▶ _WHAT TO PRODUCE_
The lines to copy from the data below are those that hold the string "简单起见".
===== RECORDED DATA
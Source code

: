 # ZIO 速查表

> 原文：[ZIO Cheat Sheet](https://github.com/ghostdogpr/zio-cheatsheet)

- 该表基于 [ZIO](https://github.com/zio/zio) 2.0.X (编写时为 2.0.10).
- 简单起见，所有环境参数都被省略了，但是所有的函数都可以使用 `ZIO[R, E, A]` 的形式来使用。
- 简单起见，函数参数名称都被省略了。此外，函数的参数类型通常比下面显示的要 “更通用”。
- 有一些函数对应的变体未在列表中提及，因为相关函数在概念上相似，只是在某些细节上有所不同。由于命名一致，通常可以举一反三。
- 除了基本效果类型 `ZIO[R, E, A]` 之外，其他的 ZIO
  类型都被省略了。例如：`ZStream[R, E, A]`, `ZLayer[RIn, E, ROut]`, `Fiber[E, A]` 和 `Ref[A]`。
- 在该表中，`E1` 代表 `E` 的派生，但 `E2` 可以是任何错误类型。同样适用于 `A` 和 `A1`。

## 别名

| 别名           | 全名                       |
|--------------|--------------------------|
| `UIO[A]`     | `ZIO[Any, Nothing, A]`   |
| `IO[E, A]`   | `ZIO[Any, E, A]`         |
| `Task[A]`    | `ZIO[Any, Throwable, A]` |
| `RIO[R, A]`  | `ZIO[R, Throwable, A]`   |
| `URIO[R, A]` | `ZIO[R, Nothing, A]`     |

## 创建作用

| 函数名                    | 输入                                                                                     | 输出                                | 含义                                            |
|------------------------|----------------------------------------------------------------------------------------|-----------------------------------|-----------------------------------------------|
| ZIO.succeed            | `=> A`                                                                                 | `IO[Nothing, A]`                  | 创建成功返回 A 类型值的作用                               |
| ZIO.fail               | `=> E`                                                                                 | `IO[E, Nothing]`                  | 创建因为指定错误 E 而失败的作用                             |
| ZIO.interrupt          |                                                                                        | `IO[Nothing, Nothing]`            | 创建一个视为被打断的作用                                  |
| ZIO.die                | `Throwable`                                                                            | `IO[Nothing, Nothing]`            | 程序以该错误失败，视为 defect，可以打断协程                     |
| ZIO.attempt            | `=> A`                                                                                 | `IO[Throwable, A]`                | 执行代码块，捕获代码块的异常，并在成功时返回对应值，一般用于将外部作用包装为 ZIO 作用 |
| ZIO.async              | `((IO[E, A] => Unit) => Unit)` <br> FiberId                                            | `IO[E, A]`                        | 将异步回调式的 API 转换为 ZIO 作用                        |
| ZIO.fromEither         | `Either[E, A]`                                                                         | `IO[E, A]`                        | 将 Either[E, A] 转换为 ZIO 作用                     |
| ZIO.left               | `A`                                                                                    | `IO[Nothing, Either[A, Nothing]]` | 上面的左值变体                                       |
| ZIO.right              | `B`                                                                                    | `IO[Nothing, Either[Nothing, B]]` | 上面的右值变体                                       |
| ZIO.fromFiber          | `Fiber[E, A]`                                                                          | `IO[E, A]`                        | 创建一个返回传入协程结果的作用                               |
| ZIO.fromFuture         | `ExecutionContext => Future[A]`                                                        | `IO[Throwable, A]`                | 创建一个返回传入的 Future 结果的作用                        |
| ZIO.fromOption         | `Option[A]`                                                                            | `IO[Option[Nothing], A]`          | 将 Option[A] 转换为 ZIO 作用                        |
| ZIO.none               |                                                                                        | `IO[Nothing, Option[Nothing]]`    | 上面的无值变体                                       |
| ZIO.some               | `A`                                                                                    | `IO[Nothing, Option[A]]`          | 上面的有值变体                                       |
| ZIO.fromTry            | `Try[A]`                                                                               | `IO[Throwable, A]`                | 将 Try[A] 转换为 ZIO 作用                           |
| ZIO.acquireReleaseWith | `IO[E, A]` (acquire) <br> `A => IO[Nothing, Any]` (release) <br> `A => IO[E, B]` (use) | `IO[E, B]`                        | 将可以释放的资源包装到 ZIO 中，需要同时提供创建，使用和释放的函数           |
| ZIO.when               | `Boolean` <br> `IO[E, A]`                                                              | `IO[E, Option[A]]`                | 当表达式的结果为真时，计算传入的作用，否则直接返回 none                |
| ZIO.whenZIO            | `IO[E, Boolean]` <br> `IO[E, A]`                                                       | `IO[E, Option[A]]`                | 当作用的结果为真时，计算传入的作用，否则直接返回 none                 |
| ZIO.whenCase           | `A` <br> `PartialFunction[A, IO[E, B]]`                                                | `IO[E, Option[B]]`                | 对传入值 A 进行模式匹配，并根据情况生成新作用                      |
==========
▶ _FINISHED EXERCISE_
- 简单起见，所有环境参数都被省略了，但是所有的函数都可以使用 `ZIO[R, E, A]` 的形式来使用。
- 简单起见，函数参数名称都被省略了。此外，函数的参数类型通常比下面显示的要 “更通用”。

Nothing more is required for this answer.